Article -- Rights and wrongs: Taft isn't entitled to keep public records hidden from Ohioans

Sunday, November 20, 2005
Columbus Dispatch

The Ohio Constitution doesn’t give Gov. Bob Taft the right to invoke executive privilege in order to conceal public records.

The Ohio Supreme Court, dominated by Republicans who generally oppose judicial activism, should not invent such a right.

Taft is being sued by Democratic state Sen. Marc Dann of the Warren area, who is running next year for attorney general. For months, Dann has been ripping Republicans for unethical behavior. He wants to see internal administration reports that might link Taft to the Ohio Bureau of Workers’ Compensation investment scandals.

Taft’s attorney, Kathleen M. Trafford, argued before the high court last week that the governor has an executive privilege, which exempts from publicrecords laws communications between him and his lieutenants.

The state constitution allows the governor to "require information, in writing, from the officers in the executive department." Trafford said that section implies a gubernatorial right to control whether the communication is publicly disclosed.

The court should reject such transparent fabrication.
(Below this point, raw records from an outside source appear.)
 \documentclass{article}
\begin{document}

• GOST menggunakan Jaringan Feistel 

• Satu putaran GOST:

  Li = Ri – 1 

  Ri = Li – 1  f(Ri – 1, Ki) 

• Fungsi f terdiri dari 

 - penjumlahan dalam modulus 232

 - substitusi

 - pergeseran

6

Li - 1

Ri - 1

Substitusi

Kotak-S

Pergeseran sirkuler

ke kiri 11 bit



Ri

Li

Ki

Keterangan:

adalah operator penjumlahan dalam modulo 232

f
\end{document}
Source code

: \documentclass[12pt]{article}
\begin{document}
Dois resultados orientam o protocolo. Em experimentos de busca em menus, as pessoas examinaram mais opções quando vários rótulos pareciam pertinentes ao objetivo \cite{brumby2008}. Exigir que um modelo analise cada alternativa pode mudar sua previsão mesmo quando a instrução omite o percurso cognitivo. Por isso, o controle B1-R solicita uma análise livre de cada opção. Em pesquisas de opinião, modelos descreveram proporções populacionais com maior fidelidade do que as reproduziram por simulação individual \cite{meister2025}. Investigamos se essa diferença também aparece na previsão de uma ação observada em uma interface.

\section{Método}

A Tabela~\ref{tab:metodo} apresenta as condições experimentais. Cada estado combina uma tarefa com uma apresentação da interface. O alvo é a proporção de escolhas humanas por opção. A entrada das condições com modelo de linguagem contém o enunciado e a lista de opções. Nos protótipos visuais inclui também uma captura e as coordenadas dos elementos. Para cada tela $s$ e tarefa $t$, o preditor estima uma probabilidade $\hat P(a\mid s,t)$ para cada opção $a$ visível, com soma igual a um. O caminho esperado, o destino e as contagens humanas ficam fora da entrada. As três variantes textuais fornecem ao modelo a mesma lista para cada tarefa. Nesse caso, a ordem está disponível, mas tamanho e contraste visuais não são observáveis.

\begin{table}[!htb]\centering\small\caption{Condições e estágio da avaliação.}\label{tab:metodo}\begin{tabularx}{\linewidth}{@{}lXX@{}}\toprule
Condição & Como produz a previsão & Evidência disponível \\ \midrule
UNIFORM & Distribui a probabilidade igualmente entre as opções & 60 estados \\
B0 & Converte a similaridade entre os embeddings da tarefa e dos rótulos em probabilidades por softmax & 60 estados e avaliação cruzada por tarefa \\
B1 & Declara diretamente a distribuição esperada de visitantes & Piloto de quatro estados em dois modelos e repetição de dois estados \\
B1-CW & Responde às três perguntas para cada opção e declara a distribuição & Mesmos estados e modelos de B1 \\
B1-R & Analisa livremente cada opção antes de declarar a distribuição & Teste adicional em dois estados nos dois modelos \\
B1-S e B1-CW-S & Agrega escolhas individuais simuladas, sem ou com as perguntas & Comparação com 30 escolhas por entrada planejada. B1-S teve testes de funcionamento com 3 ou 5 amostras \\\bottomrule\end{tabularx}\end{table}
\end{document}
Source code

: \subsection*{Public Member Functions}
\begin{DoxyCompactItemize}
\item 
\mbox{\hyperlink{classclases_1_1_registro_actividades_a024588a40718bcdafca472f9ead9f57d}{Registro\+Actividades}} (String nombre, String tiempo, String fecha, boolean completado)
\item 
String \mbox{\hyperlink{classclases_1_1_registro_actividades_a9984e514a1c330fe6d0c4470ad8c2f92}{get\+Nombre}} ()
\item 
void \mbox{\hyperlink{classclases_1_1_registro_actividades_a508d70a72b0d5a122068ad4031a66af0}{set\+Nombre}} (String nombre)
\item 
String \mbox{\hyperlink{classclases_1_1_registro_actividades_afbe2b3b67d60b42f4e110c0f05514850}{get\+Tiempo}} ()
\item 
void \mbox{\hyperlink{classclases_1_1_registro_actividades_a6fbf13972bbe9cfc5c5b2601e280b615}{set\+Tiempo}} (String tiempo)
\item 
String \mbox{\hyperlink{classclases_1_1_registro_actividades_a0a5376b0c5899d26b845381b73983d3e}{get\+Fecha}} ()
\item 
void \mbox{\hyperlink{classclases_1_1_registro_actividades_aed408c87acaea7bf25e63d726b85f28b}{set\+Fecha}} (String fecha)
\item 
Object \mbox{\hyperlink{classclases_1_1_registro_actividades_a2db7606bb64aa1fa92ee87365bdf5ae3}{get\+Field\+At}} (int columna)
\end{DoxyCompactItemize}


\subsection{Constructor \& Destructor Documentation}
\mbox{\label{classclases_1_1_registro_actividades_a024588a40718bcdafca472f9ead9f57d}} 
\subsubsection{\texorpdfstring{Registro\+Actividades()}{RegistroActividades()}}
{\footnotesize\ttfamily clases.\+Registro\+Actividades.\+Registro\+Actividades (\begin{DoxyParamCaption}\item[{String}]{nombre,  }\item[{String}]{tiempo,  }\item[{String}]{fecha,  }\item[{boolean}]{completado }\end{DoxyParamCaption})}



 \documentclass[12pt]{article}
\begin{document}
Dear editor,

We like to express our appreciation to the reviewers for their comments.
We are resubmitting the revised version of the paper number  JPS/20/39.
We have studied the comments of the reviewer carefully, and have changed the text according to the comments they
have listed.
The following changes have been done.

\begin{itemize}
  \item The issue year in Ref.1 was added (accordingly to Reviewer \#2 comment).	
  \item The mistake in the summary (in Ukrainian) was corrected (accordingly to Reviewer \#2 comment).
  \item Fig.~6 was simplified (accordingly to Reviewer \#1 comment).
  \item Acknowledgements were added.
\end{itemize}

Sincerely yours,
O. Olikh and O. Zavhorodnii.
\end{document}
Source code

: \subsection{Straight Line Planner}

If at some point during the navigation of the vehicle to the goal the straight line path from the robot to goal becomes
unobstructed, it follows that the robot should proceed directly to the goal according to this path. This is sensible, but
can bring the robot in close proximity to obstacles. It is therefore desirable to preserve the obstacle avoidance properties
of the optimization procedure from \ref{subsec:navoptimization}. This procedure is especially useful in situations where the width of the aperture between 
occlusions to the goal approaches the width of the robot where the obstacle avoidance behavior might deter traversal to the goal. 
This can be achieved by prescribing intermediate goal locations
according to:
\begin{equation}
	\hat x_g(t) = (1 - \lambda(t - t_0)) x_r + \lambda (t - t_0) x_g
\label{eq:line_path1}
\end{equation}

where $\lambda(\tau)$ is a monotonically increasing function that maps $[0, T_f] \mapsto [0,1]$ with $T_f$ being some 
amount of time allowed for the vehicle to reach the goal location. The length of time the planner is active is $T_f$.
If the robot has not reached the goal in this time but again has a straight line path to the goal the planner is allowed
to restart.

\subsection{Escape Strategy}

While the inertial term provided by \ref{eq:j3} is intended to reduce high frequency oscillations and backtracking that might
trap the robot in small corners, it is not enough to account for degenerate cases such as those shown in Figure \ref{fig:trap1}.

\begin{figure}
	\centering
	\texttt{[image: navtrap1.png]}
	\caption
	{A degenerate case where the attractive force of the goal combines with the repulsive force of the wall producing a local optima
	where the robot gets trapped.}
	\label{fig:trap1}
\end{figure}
Taft contends that the disclosures would inhibit "a free flow of complete, accurate and timely information" from his cabinet.
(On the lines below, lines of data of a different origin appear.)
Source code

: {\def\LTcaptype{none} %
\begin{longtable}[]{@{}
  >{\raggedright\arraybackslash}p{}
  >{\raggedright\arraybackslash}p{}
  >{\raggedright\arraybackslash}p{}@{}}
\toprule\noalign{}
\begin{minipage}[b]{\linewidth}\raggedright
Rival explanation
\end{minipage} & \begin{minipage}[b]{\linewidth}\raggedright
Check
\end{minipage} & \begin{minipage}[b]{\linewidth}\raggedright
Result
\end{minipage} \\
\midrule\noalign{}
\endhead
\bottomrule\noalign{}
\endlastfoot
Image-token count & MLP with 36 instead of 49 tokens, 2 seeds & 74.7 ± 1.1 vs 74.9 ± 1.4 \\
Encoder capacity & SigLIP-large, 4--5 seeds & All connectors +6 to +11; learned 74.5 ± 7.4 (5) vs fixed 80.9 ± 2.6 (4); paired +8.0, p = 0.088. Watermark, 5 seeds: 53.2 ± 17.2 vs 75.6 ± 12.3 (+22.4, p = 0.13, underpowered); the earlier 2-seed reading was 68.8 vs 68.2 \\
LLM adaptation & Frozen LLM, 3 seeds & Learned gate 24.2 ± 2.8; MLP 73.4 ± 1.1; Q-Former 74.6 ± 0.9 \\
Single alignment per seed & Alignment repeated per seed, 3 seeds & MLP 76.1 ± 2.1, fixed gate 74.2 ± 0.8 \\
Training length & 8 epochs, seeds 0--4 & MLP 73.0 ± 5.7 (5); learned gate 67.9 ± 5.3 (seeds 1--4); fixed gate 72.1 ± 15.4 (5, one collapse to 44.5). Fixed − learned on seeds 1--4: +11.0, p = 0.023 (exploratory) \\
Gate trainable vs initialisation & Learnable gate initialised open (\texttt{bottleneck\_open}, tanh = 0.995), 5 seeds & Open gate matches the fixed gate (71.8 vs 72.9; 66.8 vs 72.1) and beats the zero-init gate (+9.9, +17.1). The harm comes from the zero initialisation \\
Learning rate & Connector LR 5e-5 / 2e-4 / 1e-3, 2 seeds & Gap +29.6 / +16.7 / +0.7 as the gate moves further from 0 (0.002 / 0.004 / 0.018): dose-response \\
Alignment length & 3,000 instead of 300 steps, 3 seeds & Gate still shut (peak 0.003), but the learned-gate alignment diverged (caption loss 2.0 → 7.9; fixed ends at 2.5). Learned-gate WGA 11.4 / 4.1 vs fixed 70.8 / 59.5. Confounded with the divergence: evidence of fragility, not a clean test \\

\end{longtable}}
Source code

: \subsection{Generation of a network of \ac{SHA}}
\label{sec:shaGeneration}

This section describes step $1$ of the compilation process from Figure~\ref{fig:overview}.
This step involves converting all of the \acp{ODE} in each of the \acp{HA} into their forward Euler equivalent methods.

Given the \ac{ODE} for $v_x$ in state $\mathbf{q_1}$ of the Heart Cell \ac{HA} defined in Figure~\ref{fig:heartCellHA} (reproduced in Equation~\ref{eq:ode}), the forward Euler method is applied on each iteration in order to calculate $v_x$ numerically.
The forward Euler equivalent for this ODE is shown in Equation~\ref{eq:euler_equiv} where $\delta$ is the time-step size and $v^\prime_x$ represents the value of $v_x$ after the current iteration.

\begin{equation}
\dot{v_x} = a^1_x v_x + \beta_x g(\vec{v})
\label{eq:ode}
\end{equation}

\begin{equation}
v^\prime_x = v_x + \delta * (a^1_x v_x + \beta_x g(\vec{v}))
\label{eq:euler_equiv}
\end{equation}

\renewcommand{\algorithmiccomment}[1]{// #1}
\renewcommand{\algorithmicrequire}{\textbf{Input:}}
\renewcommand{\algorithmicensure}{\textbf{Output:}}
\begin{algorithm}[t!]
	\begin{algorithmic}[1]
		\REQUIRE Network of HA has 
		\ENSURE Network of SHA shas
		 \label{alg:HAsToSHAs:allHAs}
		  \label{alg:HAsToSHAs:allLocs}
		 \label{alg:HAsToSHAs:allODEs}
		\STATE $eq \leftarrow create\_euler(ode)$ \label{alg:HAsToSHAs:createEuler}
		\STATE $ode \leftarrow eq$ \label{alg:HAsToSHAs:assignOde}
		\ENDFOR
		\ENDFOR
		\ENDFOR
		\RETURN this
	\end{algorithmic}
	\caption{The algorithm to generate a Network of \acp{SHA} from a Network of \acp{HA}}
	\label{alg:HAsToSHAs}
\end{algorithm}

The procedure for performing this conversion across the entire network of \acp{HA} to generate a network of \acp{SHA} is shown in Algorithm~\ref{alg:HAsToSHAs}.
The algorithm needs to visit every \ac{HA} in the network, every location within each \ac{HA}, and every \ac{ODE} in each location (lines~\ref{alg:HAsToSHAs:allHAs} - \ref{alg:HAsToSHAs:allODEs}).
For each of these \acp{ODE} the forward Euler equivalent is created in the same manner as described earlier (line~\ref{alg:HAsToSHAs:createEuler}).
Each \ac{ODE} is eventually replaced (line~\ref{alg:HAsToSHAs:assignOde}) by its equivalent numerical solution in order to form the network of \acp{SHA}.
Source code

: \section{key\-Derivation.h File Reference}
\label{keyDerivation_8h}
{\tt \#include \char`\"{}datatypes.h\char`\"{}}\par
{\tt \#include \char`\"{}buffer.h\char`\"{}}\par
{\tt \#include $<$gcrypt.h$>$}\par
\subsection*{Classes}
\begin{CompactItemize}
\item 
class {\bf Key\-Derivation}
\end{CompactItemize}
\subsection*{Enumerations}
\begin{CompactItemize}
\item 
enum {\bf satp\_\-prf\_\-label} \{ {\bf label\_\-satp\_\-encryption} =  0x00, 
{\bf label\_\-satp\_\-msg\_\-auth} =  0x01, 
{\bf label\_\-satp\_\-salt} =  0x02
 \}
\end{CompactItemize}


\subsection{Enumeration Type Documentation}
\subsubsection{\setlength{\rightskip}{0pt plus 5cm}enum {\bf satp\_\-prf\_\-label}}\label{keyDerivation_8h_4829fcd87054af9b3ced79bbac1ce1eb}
True, he and future governors might not get the best advice if advisers believe the public will be reading over their shoulders. But if the public agrees that the governor should have this executive privilege to an exemption from the public-records law, the legislature can grant it. First, however, should come a full debate on the circumstances under which the governor would be allowed to keep documents sealed.

Writing such a law is the legislature’s job, not the Supreme Court’s.
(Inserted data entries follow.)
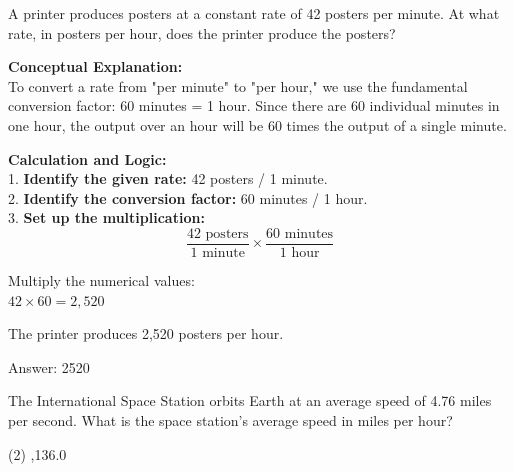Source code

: \documentclass[11pt,paper=a4,answers]{exam}
\begin{document}
\begin{questions}
\pointsinrightmargin
\pointsdroppedatright
\marksnotpoints
{}
\pointformat{\boldmath\themarginpoints}
\bracketedpoints


\question
A printer produces posters at a constant rate of 42 posters per minute. At what rate, in posters per hour, does the printer produce the posters?

\begin{solution}
\textbf{Conceptual Explanation:} \\
To convert a rate from "per minute" to "per hour," we use the fundamental conversion factor: 60 minutes = 1 hour. Since there are 60 individual minutes in one hour, the output over an hour will be 60 times the output of a single minute.

\vspace{30pt}

\textbf{Calculation and Logic:} \\
1. \textbf{Identify the given rate:} 42 posters / 1 minute. \\
2. \textbf{Identify the conversion factor:} 60 minutes / 1 hour. \\
3. \textbf{Set up the multiplication:}
\[ \frac{42 \text{ posters}}{1 \text{ minute}} \times \frac{60 \text{ minutes}}{1 \text{ hour}} \]

\vspace{20pt}

Multiply the numerical values: \\
$42 \times 60 = 2,520$

\vspace{10pt}

The printer produces 2,520 posters per hour.

\vspace{30pt}

Answer: \colorbox{yellow!100}{2520}
\end{solution}

\vspace{60pt}

\question
The International Space Station orbits Earth at an average speed of 4.76 miles per second. What is the space station's average speed in miles per hour?
\begin{tasks}(2)
    ,136.0
\end{tasks}


\end{questions}
\end{document}
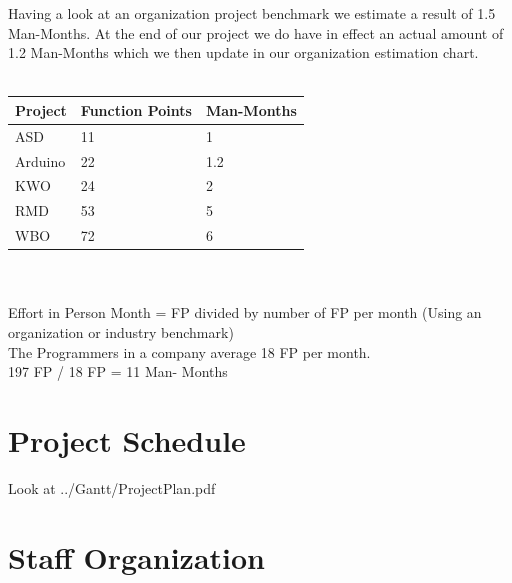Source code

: \documentclass[
	11pt,
	a4paper
]{article}%
\begin{document}
Having a look at an organization project benchmark we estimate a result of 1.5 Man-Months. At the end of our project we do have in effect an actual amount of 1.2 Man-Months which we then update in our organization estimation chart.\\\\
\begin{tabular}{|l|l|l|}
\hline
    \rowcolor{dunkelgrau}
	Project & Function Points 	& Man-Months 	\\ \hline
	ASD 	& 11 				& 1				\\ \hline
	Arduino	& 22				& 1.2			\\ \hline
	KWO 	& 24 				& 2				\\ \hline
	RMD 	& 53 				& 5				\\ \hline
	WBO 	& 72 				& 6				\\ \hline
\end{tabular}\\\\
Effort in Person Month = FP divided by number of FP per month (Using an organization or industry benchmark)\\
The Programmers in a company average 18 FP per month.\\
197 FP / 18 FP = 11 Man- Months


\section{Project Schedule}
Look at ../Gantt/ProjectPlan.pdf

\section{Staff Organization}
\end{document}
A related question: Is Taft standing up for a principle or just trying to hide something? Ohioans never will know unless the material is made public.

Unfortunately, partisanship complicates this case. Because Dann and his attorney, Frederick Gittes, are zealous partisans, some Ohioans will view the litigation as a mere political scrap, rather than a crucial battle about the public’s right to know.

In May, five Republicans among the seven justices recused themselves from a case involving coin dealer Thomas W. Noe, the Toledo-area wheeler-dealer at the center of the coins-and-collectibles scandal involving workers’ comp. All had received campaign contributions from Noe. Because the executive-privilege lawsuit grows out of the same scandal, perhaps these justices should recuse themselves from this one.

If the five remain on the case, fabrication of an executive-privilege right by the court’s GOP majority would be perceived as a partisan act by the justices to help a fellow Republican duck legitimate questions about the state scandals.

Such an outcome would harm the public’s right to know and the court’s reputation.